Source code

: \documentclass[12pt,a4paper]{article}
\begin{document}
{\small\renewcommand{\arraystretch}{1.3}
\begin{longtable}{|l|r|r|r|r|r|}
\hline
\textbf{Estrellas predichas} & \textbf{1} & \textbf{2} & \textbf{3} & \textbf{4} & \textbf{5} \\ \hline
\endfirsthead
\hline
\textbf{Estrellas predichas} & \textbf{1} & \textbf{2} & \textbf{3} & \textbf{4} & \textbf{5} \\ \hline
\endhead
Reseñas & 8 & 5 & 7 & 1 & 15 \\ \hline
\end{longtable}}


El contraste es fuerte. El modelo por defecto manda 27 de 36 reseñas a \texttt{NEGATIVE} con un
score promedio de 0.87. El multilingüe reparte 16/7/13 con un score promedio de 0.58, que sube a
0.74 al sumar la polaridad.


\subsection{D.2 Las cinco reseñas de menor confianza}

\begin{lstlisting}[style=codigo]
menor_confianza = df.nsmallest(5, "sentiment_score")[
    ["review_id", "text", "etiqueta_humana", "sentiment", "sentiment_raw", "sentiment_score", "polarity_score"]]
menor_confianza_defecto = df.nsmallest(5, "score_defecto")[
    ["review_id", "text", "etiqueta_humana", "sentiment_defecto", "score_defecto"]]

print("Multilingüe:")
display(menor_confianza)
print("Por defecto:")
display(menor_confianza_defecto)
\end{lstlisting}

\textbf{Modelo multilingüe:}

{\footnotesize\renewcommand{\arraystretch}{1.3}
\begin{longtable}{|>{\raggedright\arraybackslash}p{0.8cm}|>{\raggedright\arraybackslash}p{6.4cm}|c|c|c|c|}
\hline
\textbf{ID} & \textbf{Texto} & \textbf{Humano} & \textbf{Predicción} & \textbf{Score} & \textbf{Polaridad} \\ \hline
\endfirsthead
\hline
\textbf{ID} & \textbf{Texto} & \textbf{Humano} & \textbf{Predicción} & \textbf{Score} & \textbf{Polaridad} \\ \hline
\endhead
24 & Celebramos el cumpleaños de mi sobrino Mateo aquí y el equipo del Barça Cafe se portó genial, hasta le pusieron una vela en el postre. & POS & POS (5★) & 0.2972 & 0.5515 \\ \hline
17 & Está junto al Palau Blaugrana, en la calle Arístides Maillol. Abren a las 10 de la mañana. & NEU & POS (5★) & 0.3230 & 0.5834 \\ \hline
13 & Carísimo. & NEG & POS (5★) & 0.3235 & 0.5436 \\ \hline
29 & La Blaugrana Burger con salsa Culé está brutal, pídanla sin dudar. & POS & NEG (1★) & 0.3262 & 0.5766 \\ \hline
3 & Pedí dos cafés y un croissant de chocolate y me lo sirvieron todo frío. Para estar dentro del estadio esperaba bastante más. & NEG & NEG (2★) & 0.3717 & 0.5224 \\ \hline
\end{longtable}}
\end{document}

Task to complete = Copy out each record, keeping every word as it is.

Worked solution =
Source code

: \documentclass[12pt,a4paper]{article}
\begin{document}
{\small\renewcommand{\arraystretch}{1.3}
\begin{longtable}{|l|r|r|r|r|r|}
\hline
\textbf{Estrellas predichas} & \textbf{1} & \textbf{2} & \textbf{3} & \textbf{4} & \textbf{5} \\ \hline
\endfirsthead
\hline
\textbf{Estrellas predichas} & \textbf{1} & \textbf{2} & \textbf{3} & \textbf{4} & \textbf{5} \\ \hline
\endhead
Reseñas & 8 & 5 & 7 & 1 & 15 \\ \hline
\end{longtable}}


El contraste es fuerte. El modelo por defecto manda 27 de 36 reseñas a \texttt{NEGATIVE} con un
score promedio de 0.87. El multilingüe reparte 16/7/13 con un score promedio de 0.58, que sube a
0.74 al sumar la polaridad.


\subsection{D.2 Las cinco reseñas de menor confianza}

\begin{lstlisting}[style=codigo]
menor_confianza = df.nsmallest(5, "sentiment_score")[
    ["review_id", "text", "etiqueta_humana", "sentiment", "sentiment_raw", "sentiment_score", "polarity_score"]]
menor_confianza_defecto = df.nsmallest(5, "score_defecto")[
    ["review_id", "text", "etiqueta_humana", "sentiment_defecto", "score_defecto"]]

print("Multilingüe:")
display(menor_confianza)
print("Por defecto:")
display(menor_confianza_defecto)
\end{lstlisting}

\textbf{Modelo multilingüe:}

{\footnotesize\renewcommand{\arraystretch}{1.3}
\begin{longtable}{|>{\raggedright\arraybackslash}p{0.8cm}|>{\raggedright\arraybackslash}p{6.4cm}|c|c|c|c|}
\hline
\textbf{ID} & \textbf{Texto} & \textbf{Humano} & \textbf{Predicción} & \textbf{Score} & \textbf{Polaridad} \\ \hline
\endfirsthead
\hline
\textbf{ID} & \textbf{Texto} & \textbf{Humano} & \textbf{Predicción} & \textbf{Score} & \textbf{Polaridad} \\ \hline
\endhead
24 & Celebramos el cumpleaños de mi sobrino Mateo aquí y el equipo del Barça Cafe se portó genial, hasta le pusieron una vela en el postre. & POS & POS (5★) & 0.2972 & 0.5515 \\ \hline
17 & Está junto al Palau Blaugrana, en la calle Arístides Maillol. Abren a las 10 de la mañana. & NEU & POS (5★) & 0.3230 & 0.5834 \\ \hline
13 & Carísimo. & NEG & POS (5★) & 0.3235 & 0.5436 \\ \hline
29 & La Blaugrana Burger con salsa Culé está brutal, pídanla sin dudar. & POS & NEG (1★) & 0.3262 & 0.5766 \\ \hline
3 & Pedí dos cafés y un croissant de chocolate y me lo sirvieron todo frío. Para estar dentro del estadio esperaba bastante más. & NEG & NEG (2★) & 0.3717 & 0.5224 \\ \hline
\end{longtable}}
\end{document}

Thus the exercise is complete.